_drafts

wget notes

Wget is a handy commandline utility for grabbing stuff off the web. It is built into most UNIX systems. If you are on windows, install Git for Windows which comes packaged with Git Bash, a very handy UNIX terminal emulator (note: check if Git Bash has wget installed by typing wget --version. If it is not installed, check this note). Other windows options are Cygwin, MobaXterm, or Bash on Windows Subsystem.

See all the commands by typing wget --help in your terminal or visiting the man page.

Download files from a list

Create a plain text list of urls you want to download, one per line. Use the -i option to pass that list to wget.

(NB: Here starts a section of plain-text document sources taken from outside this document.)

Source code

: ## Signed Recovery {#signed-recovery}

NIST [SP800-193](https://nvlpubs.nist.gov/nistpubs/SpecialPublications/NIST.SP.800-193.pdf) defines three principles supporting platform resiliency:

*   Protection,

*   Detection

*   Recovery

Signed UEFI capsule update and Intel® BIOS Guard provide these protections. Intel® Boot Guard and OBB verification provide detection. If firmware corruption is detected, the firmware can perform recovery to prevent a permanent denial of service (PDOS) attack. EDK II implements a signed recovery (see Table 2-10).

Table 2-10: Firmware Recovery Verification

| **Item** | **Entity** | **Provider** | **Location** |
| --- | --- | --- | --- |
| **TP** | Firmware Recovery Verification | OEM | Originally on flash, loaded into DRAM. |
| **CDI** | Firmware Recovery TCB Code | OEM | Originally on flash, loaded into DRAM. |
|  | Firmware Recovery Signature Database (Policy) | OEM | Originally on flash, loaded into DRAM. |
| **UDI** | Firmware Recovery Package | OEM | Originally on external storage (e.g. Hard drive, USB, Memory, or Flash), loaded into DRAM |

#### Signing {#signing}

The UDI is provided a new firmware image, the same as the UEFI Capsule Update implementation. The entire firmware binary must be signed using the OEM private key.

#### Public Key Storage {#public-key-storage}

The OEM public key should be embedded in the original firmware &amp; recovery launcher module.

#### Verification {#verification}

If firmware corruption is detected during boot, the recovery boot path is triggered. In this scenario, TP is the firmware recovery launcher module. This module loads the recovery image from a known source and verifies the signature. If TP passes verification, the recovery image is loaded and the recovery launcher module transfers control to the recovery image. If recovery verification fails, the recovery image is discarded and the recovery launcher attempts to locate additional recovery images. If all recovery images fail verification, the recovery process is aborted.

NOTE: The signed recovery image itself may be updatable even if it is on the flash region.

wget -i download-file-list.txt

Download all files of a type from a domain

Use the -r (recursive) and -A (accept) options. For example, download all PDFs:

wget -r -A.pdf http://page-with-pdfs.com/

limit to file type: --accept html

wget --spider -o test.log -e robots=off -w 5 --random-wait --mirror --page-requisites --no-parent http://www.example.com

Fully mirror a site

Download everything you need to have an exact copy of a full site locally:

wget --mirror --convert-links --adjust-extension --page-requisites --wait=2 --random-wait http://example.org

If you only want files from a specific set of domains use --domains=LIST with a comma separated list. If you just want to crawl part of a domain use --no-parent flag. If the site has redirects to send you to an authorative version of a page, you might want to use --trust-server-names, which will name the files based on the file URL rather than the original URL (before redirects).

WARC web archive options

WARC is a web archive format that stores page content, response headers, and metadata for a group of web pages. One WARC can contain all the pages gathered during a web harvest. In addition to HTML documents, it can contain binary content such as images.

To create a WARC for any wget crawl, simply add the --warc-file="filename" flag to the command. Wget will harvest the site assets as normal, but additionally create a WARC compressed as a .gz file. For larger sites it’s a good idea to add --warc-max-size=1G to limit the max size of each WARC so they don’t get too big.

Combined with a mirror, it might look like:

wget --mirror --wait=2 --random-wait --warc-file="example.org-archive" http://example.org

If necessary you can also send a different user agent if the server refuses to give content to wget’s default one, like --user-agent=Mozilla. Occasionally it might be necessary to ignore robot.txt for archival purposes, add -e robots=off to the command.

If you want to view your WARC later, use Webrecorder Player.